-- DATASET RECORDS --

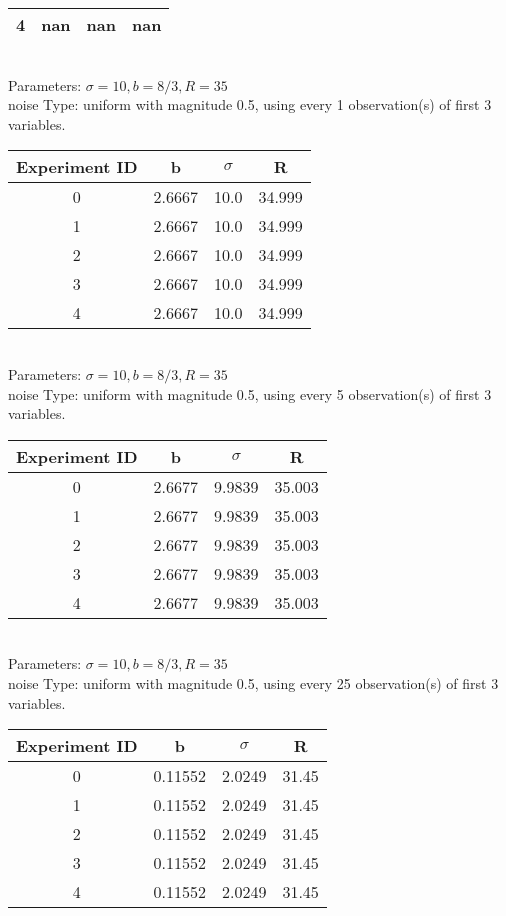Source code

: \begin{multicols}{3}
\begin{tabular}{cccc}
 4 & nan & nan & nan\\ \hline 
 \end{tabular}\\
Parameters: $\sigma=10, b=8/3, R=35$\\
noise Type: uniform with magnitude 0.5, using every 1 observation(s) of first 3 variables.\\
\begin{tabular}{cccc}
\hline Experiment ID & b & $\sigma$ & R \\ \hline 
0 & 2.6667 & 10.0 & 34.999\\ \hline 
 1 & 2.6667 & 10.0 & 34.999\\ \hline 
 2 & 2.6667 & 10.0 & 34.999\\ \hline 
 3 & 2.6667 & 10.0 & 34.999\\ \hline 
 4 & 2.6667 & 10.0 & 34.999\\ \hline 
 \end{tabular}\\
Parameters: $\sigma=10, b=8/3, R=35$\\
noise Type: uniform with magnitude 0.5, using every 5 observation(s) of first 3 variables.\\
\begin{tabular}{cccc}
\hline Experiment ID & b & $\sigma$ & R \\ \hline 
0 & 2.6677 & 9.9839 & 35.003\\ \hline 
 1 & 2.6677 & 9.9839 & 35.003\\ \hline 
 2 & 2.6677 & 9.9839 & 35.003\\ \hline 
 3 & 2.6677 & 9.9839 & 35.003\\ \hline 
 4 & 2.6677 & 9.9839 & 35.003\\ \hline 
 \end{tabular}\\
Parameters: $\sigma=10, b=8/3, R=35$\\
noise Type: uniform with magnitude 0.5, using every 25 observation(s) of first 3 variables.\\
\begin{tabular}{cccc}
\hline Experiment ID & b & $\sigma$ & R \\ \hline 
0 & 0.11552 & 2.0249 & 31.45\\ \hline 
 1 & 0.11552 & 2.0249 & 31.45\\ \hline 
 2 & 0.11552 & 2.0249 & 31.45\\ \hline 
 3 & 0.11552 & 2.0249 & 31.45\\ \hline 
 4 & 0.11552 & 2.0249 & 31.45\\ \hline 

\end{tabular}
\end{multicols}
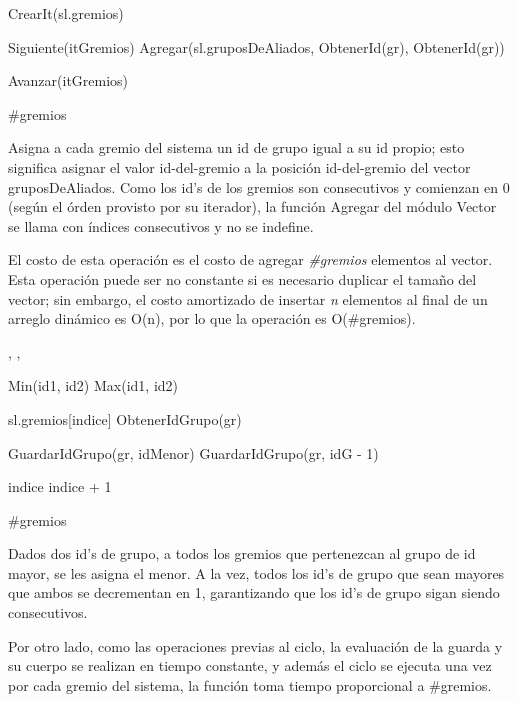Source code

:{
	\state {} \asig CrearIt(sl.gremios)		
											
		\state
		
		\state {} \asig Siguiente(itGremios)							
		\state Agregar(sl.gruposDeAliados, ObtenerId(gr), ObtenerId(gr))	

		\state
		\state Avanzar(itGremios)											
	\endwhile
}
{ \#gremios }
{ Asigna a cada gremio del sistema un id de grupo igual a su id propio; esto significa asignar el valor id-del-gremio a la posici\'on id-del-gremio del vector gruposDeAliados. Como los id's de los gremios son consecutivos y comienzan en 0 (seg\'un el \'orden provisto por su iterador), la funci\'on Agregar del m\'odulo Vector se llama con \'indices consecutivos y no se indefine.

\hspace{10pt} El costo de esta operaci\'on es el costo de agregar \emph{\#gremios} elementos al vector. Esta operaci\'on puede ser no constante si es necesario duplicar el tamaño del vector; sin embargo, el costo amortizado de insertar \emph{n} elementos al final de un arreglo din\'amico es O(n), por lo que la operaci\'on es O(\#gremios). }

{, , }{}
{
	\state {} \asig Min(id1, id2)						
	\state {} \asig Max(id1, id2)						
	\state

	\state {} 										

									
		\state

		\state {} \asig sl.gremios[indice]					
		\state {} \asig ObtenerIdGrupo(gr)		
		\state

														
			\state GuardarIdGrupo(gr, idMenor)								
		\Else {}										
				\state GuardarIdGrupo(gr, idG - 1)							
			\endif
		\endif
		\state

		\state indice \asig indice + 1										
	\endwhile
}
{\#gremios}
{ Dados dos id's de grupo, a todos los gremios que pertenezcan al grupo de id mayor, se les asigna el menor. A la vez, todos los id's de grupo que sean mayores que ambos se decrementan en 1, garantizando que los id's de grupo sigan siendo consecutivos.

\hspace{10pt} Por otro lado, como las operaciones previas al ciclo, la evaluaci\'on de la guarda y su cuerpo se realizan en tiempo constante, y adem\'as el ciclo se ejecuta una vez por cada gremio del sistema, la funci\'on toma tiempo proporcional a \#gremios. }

-- EXERCISE BRIEF --
The word "gruposDeAliados" appears on some lines of the data above; count those lines and return only the number.

-- SOLVED PROBLEM --
2